Alain Marguet : Je raconte souvent cette anecdote : à Montréal en 1986, peu après la course, je suis dans un petit groupe qui se dirige vers le parking pour retourner à nos véhicules. A l’époque, je suis chez Ligier mais évidemment on fréquente et on discute pas mal avec les autres ingénieurs qui travaillent dans le giron de Renault. Avec moi se trouvent Bernard Dudot, Gérard Ducarouge (directeur technique de Lotus), l’ingénieur Renault affecté à Lotus et Ayrton Senna. Je revois encore « Magic » raconter en détail sa course. « A tel tour, dans tel virage, j’étais en 4ème vitesse, à 8200 tours ; il y avait un peu un temps de réponse, ça ratatouillait ; j’étais au ¾ de la pédale, etc. » Il racontait ça dans les moindres détails, avec les données exactes en tête, comme si ça venait de se passer trente secondes plus tôt, alors que la course était terminée depuis près de 2 heures et qu’il avait 60 tours de courses dans les jambes. Il était d’une précision diabolique, avec une télémétrie dans la tête, alors je l’écoutais religieusement. Je n’en revenais pas, de la manière dont il arrivait à emmagasiner ces infos.

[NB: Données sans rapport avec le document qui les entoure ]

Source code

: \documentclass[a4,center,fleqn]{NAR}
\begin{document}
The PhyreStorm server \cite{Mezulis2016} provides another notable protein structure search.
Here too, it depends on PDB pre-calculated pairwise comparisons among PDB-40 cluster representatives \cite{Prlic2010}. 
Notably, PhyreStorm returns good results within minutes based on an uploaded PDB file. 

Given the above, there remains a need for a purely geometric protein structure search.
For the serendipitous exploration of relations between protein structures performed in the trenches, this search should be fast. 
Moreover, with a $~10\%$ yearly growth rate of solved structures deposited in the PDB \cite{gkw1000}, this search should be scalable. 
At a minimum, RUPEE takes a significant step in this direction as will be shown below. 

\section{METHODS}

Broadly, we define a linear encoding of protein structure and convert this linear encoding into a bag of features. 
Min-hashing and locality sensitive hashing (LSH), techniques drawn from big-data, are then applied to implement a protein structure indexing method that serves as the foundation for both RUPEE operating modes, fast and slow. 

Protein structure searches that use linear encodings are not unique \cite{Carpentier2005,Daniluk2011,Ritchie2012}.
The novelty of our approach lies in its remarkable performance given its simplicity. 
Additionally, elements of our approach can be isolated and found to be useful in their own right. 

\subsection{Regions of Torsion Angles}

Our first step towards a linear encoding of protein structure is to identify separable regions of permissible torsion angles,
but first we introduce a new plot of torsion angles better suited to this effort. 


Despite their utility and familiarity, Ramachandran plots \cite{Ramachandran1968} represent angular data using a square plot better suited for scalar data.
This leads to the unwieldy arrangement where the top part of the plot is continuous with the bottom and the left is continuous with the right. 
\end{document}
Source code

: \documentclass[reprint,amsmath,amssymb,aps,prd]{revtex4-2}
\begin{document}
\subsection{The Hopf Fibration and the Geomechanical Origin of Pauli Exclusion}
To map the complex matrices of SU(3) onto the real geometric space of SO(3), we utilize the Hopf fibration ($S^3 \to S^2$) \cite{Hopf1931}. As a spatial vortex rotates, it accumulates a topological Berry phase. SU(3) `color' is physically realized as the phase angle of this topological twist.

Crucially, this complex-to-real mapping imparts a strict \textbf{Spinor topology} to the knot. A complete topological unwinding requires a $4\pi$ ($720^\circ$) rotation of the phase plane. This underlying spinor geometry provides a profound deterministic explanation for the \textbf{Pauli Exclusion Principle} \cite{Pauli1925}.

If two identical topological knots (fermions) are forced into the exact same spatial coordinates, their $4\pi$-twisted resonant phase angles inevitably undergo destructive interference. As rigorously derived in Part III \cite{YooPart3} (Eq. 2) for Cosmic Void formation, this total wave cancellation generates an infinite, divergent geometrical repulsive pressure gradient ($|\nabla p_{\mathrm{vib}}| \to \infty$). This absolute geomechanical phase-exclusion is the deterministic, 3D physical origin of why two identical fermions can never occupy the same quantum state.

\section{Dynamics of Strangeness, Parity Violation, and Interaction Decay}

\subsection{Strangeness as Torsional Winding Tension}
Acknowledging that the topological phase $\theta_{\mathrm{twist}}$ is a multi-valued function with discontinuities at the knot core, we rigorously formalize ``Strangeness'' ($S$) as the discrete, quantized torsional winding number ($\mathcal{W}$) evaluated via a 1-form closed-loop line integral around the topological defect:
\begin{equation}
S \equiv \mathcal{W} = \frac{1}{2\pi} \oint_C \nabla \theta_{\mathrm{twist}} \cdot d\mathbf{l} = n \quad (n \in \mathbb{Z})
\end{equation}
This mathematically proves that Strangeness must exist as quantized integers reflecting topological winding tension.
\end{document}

En qualifications aussi, il devenait un autre homme, il se coupait de tout dans sa voiture, faisait le vide. Quand il partait, on était sûr qu’il allait performer, il avait un côté vraiment phénoménal. A Estoril aussi, pour les essais avec Lamborghini, il était plutôt positif, ouvert aux discussions, mais ce n’était pas le genre à sauter de joie à deux pieds. Comme tous les grands champions, ce sont « des têtes de lard », mais c’est indispensable pour vaincre. Quand vous avez un tempérament de gagneur, il n’y a pas de place pour les gentils. C’est comme pour Prost, quand ils s’arrêtaient aux stands, c’était surtout pour parler de ce qui n’allait pas, ce sont des perfectionnistes. Une fois dans la voiture, plus de copains. J’ai connu d’autres pilotes très fins en pilotage, mais pas assez méchants pour réussir.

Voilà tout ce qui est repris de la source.